Uma prática conhecida entre funcionários públicos federais como "diárias secas" tem contribuído para aumentar as despesas de custeio da União. Autoridades como ministros de Estado e secretários-executivos se hospedam em embaixadas brasileiras no exterior, mas recebem verba pública para pagar despesas.

Pelo menos quatro ministros e dois secretários-executivos se beneficiaram do recebimento integral de diárias em 2004, segundo levantamento feito pela Folha, que teve acesso a 18 pagamentos irregulares só no ano passado.

Apenas nos casos identificados, as despesas do governo quase dobraram. O Tesouro Nacional deveria ter desembolsado R$ 34 mil para custear essas viagens, mas os ministros e secretários receberam R$ 62,8 mil.

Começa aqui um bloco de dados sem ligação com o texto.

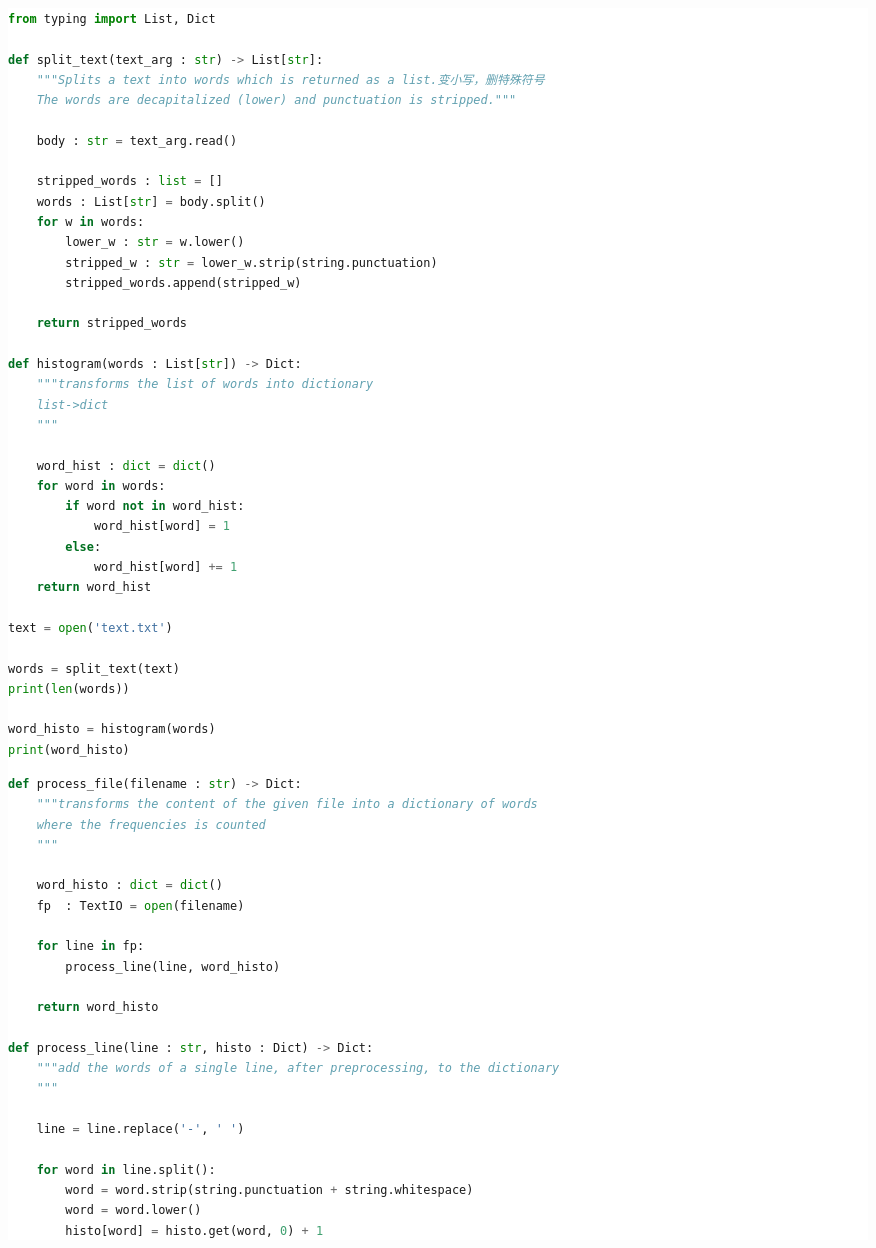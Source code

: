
 ```python
from typing import List, Dict

def split_text(text_arg : str) -> List[str]:
    """Splits a text into words which is returned as a list.变小写，删特殊符号
    The words are decapitalized (lower) and punctuation is stripped."""
    
    body : str = text_arg.read()
    
    stripped_words : list = []
    words : List[str] = body.split()
    for w in words:
        lower_w : str = w.lower()
        stripped_w : str = lower_w.strip(string.punctuation)
        stripped_words.append(stripped_w)
        
    return stripped_words

def histogram(words : List[str]) -> Dict:
    """transforms the list of words into dictionary
    list->dict
    """
    
    word_hist : dict = dict()
    for word in words:
        if word not in word_hist:
            word_hist[word] = 1
        else:
            word_hist[word] += 1
    return word_hist
 
text = open('text.txt') 

words = split_text(text)
print(len(words))

word_histo = histogram(words)
print(word_histo)
```

```python
def process_file(filename : str) -> Dict:
    """transforms the content of the given file into a dictionary of words 
    where the frequencies is counted
    """
    
    word_histo : dict = dict()
    fp  : TextIO = open(filename)
    
    for line in fp:
        process_line(line, word_histo)
        
    return word_histo

def process_line(line : str, histo : Dict) -> Dict:
    """add the words of a single line, after preprocessing, to the dictionary
    """
    
    line = line.replace('-', ' ')
    
    for word in line.split():
        word = word.strip(string.punctuation + string.whitespace)
        word = word.lower()
        histo[word] = histo.get(word, 0) + 1

```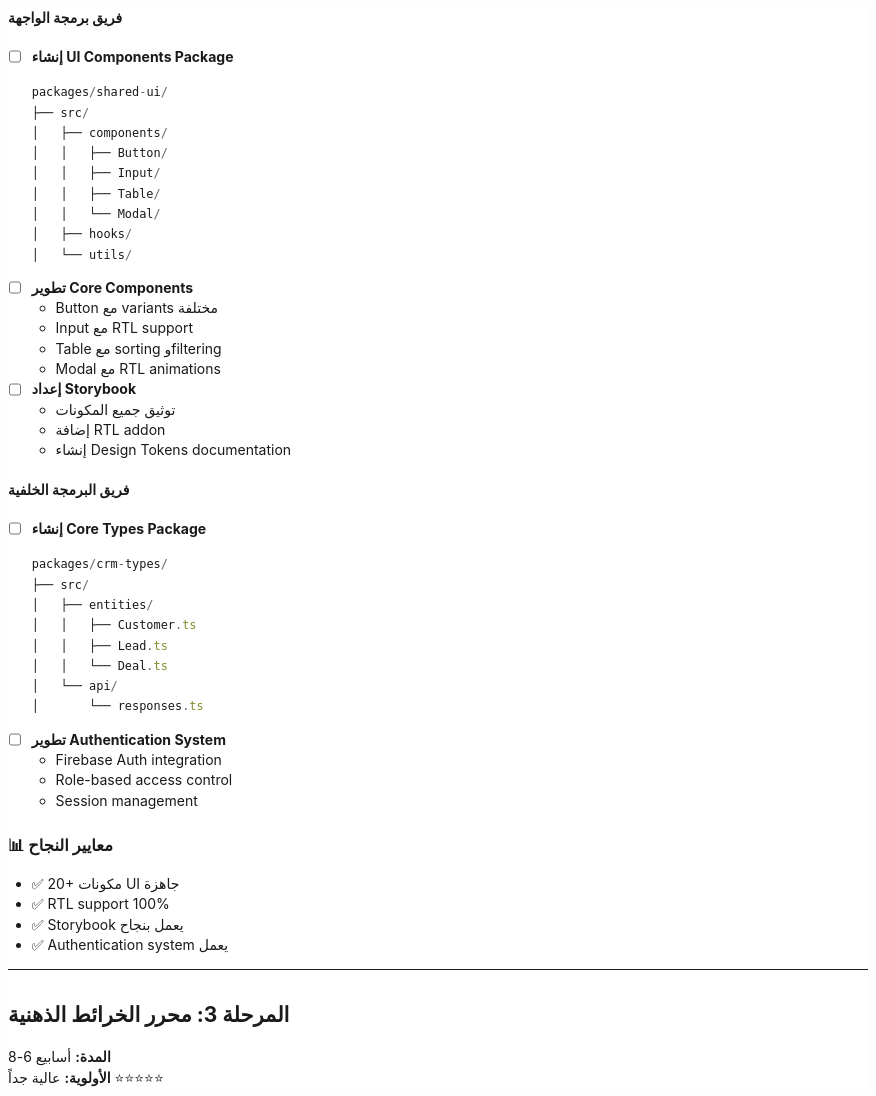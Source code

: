 
#### فريق برمجة الواجهة
- [ ] **إنشاء UI Components Package**
  ```typescript
  packages/shared-ui/
  ├── src/
  │   ├── components/
  │   │   ├── Button/
  │   │   ├── Input/
  │   │   ├── Table/
  │   │   └── Modal/
  │   ├── hooks/
  │   └── utils/
  ```
- [ ] **تطوير Core Components**
  - Button مع variants مختلفة
  - Input مع RTL support
  - Table مع sorting وfiltering
  - Modal مع RTL animations
- [ ] **إعداد Storybook**
  - توثيق جميع المكونات
  - إضافة RTL addon
  - إنشاء Design Tokens documentation

#### فريق البرمجة الخلفية
- [ ] **إنشاء Core Types Package**
  ```typescript
  packages/crm-types/
  ├── src/
  │   ├── entities/
  │   │   ├── Customer.ts
  │   │   ├── Lead.ts
  │   │   └── Deal.ts
  │   └── api/
  │       └── responses.ts
  ```
- [ ] **تطوير Authentication System**
  - Firebase Auth integration
  - Role-based access control
  - Session management

### 📊 معايير النجاح
- ✅ 20+ مكونات UI جاهزة
- ✅ RTL support 100%
- ✅ Storybook يعمل بنجاح
- ✅ Authentication system يعمل

---

## المرحلة 3: محرر الخرائط الذهنية
**المدة:** أسابيع 6-8  
**الأولوية:** عالية جداً ⭐⭐⭐⭐⭐
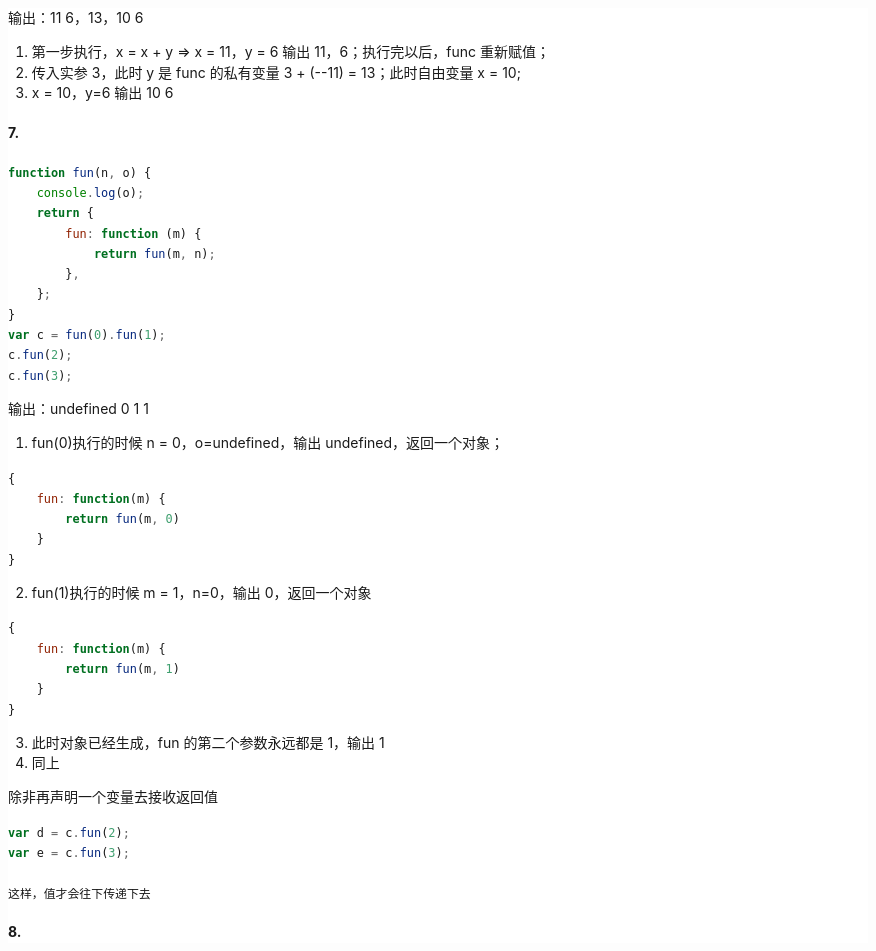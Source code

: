 输出：11 6，13，10 6

1. 第一步执行，x = x + y => x = 11，y = 6 输出 11，6；执行完以后，func 重新赋值；
2. 传入实参 3，此时 y 是 func 的私有变量 3 + (--11) = 13；此时自由变量 x = 10;
3. x = 10，y=6 输出 10 6

#### 7.

```javascript
function fun(n, o) {
    console.log(o);
    return {
        fun: function (m) {
            return fun(m, n);
        },
    };
}
var c = fun(0).fun(1);
c.fun(2);
c.fun(3);
```

输出：undefined 0 1 1

1. fun(0)执行的时候 n = 0，o=undefined，输出 undefined，返回一个对象；

```javascript
{
    fun: function(m) {
        return fun(m, 0)
    }
}
```

2. fun(1)执行的时候 m = 1，n=0，输出 0，返回一个对象

```javascript
{
    fun: function(m) {
        return fun(m, 1)
    }
}
```

3. 此时对象已经生成，fun 的第二个参数永远都是 1，输出 1
4. 同上

除非再声明一个变量去接收返回值

```javascript
var d = c.fun(2);
var e = c.fun(3);

这样，值才会往下传递下去
```

#### 8.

Esses casos são somente um exemplo. Os R$ 28,7 mil que foram parar nas contas das autoridades indevidamente é um valor pequeno perto das despesas totais da União com diárias e passagens, que no ano passado somaram R$ 1,2 bilhão, um aumento de quase 30% com relação aos gastos de 2003. Mas o levantamento é uma amostra, limitada a ministros, de desperdício que o aumento dessas despesas pode esconder.

O levantamento revelou que receberam a mais, na maior parte das vezes o dobro do que tinham direito, os ministros da Fazenda, Antonio Palocci Filho, do Desenvolvimento, Luiz Furlan, do Desenvolvimento Social, Patrus Ananias, da Educação, Tarso Genro (que comprovou ter devolvido o dinheiro), o secretário-executivo do Ministério do Desenvolvimento, Márcio Fortes, e o secretário do Conselho de Desenvolvimento Econômico e Social, Jaques Wagner.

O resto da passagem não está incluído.